━━ PROVIDED DATA

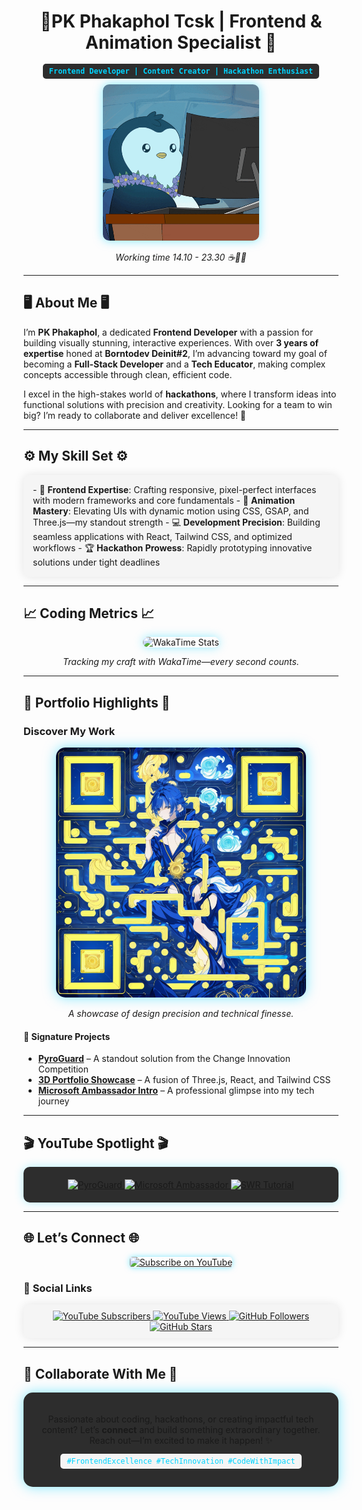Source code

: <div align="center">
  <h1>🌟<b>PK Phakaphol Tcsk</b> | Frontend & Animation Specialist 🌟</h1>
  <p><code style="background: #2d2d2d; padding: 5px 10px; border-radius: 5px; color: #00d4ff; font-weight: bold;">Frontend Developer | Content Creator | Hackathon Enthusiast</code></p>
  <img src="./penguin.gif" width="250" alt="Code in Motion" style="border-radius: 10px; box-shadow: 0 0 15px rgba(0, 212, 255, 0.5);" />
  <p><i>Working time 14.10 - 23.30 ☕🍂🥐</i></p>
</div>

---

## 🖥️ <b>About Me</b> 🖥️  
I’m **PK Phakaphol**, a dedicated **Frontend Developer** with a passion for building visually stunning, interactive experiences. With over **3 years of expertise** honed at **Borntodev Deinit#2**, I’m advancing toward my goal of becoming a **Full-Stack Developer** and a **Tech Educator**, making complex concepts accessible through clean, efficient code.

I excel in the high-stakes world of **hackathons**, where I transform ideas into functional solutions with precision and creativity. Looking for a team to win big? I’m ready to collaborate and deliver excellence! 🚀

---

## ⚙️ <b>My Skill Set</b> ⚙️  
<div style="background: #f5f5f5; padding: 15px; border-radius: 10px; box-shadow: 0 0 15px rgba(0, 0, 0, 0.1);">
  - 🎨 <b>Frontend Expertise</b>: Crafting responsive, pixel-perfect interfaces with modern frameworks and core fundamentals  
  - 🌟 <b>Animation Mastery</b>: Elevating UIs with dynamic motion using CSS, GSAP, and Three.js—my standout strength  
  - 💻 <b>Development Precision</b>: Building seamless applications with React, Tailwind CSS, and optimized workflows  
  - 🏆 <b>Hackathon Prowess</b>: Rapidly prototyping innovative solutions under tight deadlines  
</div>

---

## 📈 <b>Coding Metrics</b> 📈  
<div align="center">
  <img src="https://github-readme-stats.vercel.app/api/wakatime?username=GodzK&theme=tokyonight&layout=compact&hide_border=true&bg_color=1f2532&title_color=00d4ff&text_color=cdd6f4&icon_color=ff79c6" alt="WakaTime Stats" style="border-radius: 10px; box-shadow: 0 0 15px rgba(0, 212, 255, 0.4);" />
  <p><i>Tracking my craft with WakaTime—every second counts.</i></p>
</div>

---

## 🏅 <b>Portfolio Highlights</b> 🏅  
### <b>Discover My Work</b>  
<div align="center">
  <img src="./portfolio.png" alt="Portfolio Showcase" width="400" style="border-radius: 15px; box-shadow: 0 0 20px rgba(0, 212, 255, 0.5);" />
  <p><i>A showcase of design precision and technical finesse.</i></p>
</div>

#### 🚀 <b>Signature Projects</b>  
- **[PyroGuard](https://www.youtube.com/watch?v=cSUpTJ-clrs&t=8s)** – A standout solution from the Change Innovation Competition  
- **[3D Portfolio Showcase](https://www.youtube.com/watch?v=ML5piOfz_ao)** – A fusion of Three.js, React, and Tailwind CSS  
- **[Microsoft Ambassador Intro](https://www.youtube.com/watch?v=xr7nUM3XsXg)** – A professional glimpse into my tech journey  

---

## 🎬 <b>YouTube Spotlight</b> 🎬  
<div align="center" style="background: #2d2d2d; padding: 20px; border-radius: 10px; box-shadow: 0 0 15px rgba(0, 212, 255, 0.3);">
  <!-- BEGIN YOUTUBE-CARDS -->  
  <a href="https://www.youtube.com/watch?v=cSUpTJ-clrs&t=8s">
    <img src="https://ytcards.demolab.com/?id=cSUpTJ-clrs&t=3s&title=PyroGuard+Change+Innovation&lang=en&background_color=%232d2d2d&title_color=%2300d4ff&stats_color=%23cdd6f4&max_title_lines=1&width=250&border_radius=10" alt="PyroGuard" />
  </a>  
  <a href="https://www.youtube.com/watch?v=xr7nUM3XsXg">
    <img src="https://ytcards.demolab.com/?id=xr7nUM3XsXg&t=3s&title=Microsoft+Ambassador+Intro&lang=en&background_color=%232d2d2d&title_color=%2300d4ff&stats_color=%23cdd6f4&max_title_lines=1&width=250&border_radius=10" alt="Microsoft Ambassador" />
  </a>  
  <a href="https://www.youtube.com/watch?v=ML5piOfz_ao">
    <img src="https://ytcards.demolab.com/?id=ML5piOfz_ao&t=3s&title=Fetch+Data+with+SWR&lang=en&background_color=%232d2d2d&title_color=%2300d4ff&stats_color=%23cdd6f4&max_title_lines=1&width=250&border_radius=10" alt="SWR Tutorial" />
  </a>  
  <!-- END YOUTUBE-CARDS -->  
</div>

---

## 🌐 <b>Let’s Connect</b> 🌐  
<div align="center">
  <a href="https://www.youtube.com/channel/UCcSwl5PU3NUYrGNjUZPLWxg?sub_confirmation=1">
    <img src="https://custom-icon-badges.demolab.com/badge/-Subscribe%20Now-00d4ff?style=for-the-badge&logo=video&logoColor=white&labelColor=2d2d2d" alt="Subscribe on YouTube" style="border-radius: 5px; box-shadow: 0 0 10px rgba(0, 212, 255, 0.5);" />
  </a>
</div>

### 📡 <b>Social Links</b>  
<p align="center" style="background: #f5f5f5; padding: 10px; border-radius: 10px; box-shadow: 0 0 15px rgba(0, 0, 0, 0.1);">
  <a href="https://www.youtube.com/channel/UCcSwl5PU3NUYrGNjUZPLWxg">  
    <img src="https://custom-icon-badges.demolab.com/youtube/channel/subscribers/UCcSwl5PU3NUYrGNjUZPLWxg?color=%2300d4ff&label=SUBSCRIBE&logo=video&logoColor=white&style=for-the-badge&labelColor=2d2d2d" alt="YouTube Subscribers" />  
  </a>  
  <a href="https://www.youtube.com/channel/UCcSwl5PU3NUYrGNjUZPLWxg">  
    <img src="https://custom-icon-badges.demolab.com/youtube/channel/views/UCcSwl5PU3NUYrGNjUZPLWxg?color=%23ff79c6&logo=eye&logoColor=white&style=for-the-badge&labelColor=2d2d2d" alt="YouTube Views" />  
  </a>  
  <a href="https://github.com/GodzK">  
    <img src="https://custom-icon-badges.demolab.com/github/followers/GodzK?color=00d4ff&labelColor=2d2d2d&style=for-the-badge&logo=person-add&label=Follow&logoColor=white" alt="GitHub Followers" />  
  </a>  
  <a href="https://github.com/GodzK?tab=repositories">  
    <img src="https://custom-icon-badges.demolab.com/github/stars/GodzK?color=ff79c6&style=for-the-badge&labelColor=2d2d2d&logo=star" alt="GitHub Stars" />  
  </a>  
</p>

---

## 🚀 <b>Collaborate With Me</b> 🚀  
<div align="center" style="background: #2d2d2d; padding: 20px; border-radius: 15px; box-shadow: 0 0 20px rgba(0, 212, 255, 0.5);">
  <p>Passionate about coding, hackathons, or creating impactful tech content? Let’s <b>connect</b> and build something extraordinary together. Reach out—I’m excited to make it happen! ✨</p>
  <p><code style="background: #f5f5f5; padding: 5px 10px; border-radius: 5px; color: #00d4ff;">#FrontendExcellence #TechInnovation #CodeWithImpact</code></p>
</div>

━━━━

PROMPT:
Line for line, retype the material exactly, omitting any pictures.

WRITTEN SOLUTION:
Source code

: <div align="center">
  <h1>🌟<b>PK Phakaphol Tcsk</b> | Frontend & Animation Specialist 🌟</h1>
  <p><code style="background: #2d2d2d; padding: 5px 10px; border-radius: 5px; color: #00d4ff; font-weight: bold;">Frontend Developer | Content Creator | Hackathon Enthusiast</code></p>
  <img src="./penguin.gif" width="250" alt="Code in Motion" style="border-radius: 10px; box-shadow: 0 0 15px rgba(0, 212, 255, 0.5);" />
  <p><i>Working time 14.10 - 23.30 ☕🍂🥐</i></p>
</div>

---

## 🖥️ <b>About Me</b> 🖥️  
I’m **PK Phakaphol**, a dedicated **Frontend Developer** with a passion for building visually stunning, interactive experiences. With over **3 years of expertise** honed at **Borntodev Deinit#2**, I’m advancing toward my goal of becoming a **Full-Stack Developer** and a **Tech Educator**, making complex concepts accessible through clean, efficient code.

I excel in the high-stakes world of **hackathons**, where I transform ideas into functional solutions with precision and creativity. Looking for a team to win big? I’m ready to collaborate and deliver excellence! 🚀

---

## ⚙️ <b>My Skill Set</b> ⚙️  
<div style="background: #f5f5f5; padding: 15px; border-radius: 10px; box-shadow: 0 0 15px rgba(0, 0, 0, 0.1);">
  - 🎨 <b>Frontend Expertise</b>: Crafting responsive, pixel-perfect interfaces with modern frameworks and core fundamentals  
  - 🌟 <b>Animation Mastery</b>: Elevating UIs with dynamic motion using CSS, GSAP, and Three.js—my standout strength  
  - 💻 <b>Development Precision</b>: Building seamless applications with React, Tailwind CSS, and optimized workflows  
  - 🏆 <b>Hackathon Prowess</b>: Rapidly prototyping innovative solutions under tight deadlines  
</div>

---

## 📈 <b>Coding Metrics</b> 📈  
<div align="center">
  <img src="https://github-readme-stats.vercel.app/api/wakatime?username=GodzK&theme=tokyonight&layout=compact&hide_border=true&bg_color=1f2532&title_color=00d4ff&text_color=cdd6f4&icon_color=ff79c6" alt="WakaTime Stats" style="border-radius: 10px; box-shadow: 0 0 15px rgba(0, 212, 255, 0.4);" />
  <p><i>Tracking my craft with WakaTime—every second counts.</i></p>
</div>

---

## 🏅 <b>Portfolio Highlights</b> 🏅  
### <b>Discover My Work</b>  
<div align="center">
  <img src="./portfolio.png" alt="Portfolio Showcase" width="400" style="border-radius: 15px; box-shadow: 0 0 20px rgba(0, 212, 255, 0.5);" />
  <p><i>A showcase of design precision and technical finesse.</i></p>
</div>

#### 🚀 <b>Signature Projects</b>  
- **[PyroGuard](https://www.youtube.com/watch?v=cSUpTJ-clrs&t=8s)** – A standout solution from the Change Innovation Competition  
- **[3D Portfolio Showcase](https://www.youtube.com/watch?v=ML5piOfz_ao)** – A fusion of Three.js, React, and Tailwind CSS  
- **[Microsoft Ambassador Intro](https://www.youtube.com/watch?v=xr7nUM3XsXg)** – A professional glimpse into my tech journey  

---

## 🎬 <b>YouTube Spotlight</b> 🎬  
<div align="center" style="background: #2d2d2d; padding: 20px; border-radius: 10px; box-shadow: 0 0 15px rgba(0, 212, 255, 0.3);">
  <!-- BEGIN YOUTUBE-CARDS -->  
  <a href="https://www.youtube.com/watch?v=cSUpTJ-clrs&t=8s">
    <img src="https://ytcards.demolab.com/?id=cSUpTJ-clrs&t=3s&title=PyroGuard+Change+Innovation&lang=en&background_color=%232d2d2d&title_color=%2300d4ff&stats_color=%23cdd6f4&max_title_lines=1&width=250&border_radius=10" alt="PyroGuard" />
  </a>  
  <a href="https://www.youtube.com/watch?v=xr7nUM3XsXg">
    <img src="https://ytcards.demolab.com/?id=xr7nUM3XsXg&t=3s&title=Microsoft+Ambassador+Intro&lang=en&background_color=%232d2d2d&title_color=%2300d4ff&stats_color=%23cdd6f4&max_title_lines=1&width=250&border_radius=10" alt="Microsoft Ambassador" />
  </a>  
  <a href="https://www.youtube.com/watch?v=ML5piOfz_ao">
    <img src="https://ytcards.demolab.com/?id=ML5piOfz_ao&t=3s&title=Fetch+Data+with+SWR&lang=en&background_color=%232d2d2d&title_color=%2300d4ff&stats_color=%23cdd6f4&max_title_lines=1&width=250&border_radius=10" alt="SWR Tutorial" />
  </a>  
  <!-- END YOUTUBE-CARDS -->  
</div>

---

## 🌐 <b>Let’s Connect</b> 🌐  
<div align="center">
  <a href="https://www.youtube.com/channel/UCcSwl5PU3NUYrGNjUZPLWxg?sub_confirmation=1">
    <img src="https://custom-icon-badges.demolab.com/badge/-Subscribe%20Now-00d4ff?style=for-the-badge&logo=video&logoColor=white&labelColor=2d2d2d" alt="Subscribe on YouTube" style="border-radius: 5px; box-shadow: 0 0 10px rgba(0, 212, 255, 0.5);" />
  </a>
</div>

### 📡 <b>Social Links</b>  
<p align="center" style="background: #f5f5f5; padding: 10px; border-radius: 10px; box-shadow: 0 0 15px rgba(0, 0, 0, 0.1);">
  <a href="https://www.youtube.com/channel/UCcSwl5PU3NUYrGNjUZPLWxg">  
    <img src="https://custom-icon-badges.demolab.com/youtube/channel/subscribers/UCcSwl5PU3NUYrGNjUZPLWxg?color=%2300d4ff&label=SUBSCRIBE&logo=video&logoColor=white&style=for-the-badge&labelColor=2d2d2d" alt="YouTube Subscribers" />  
  </a>  
  <a href="https://www.youtube.com/channel/UCcSwl5PU3NUYrGNjUZPLWxg">  
    <img src="https://custom-icon-badges.demolab.com/youtube/channel/views/UCcSwl5PU3NUYrGNjUZPLWxg?color=%23ff79c6&logo=eye&logoColor=white&style=for-the-badge&labelColor=2d2d2d" alt="YouTube Views" />  
  </a>  
  <a href="https://github.com/GodzK">  
    <img src="https://custom-icon-badges.demolab.com/github/followers/GodzK?color=00d4ff&labelColor=2d2d2d&style=for-the-badge&logo=person-add&label=Follow&logoColor=white" alt="GitHub Followers" />  
  </a>  
  <a href="https://github.com/GodzK?tab=repositories">  
    <img src="https://custom-icon-badges.demolab.com/github/stars/GodzK?color=ff79c6&style=for-the-badge&labelColor=2d2d2d&logo=star" alt="GitHub Stars" />  
  </a>  
</p>

---

## 🚀 <b>Collaborate With Me</b> 🚀  
<div align="center" style="background: #2d2d2d; padding: 20px; border-radius: 15px; box-shadow: 0 0 20px rgba(0, 212, 255, 0.5);">
  <p>Passionate about coding, hackathons, or creating impactful tech content? Let’s <b>connect</b> and build something extraordinary together. Reach out—I’m excited to make it happen! ✨</p>
  <p><code style="background: #f5f5f5; padding: 5px 10px; border-radius: 5px; color: #00d4ff;">#FrontendExcellence #TechInnovation #CodeWithImpact</code></p>
</div>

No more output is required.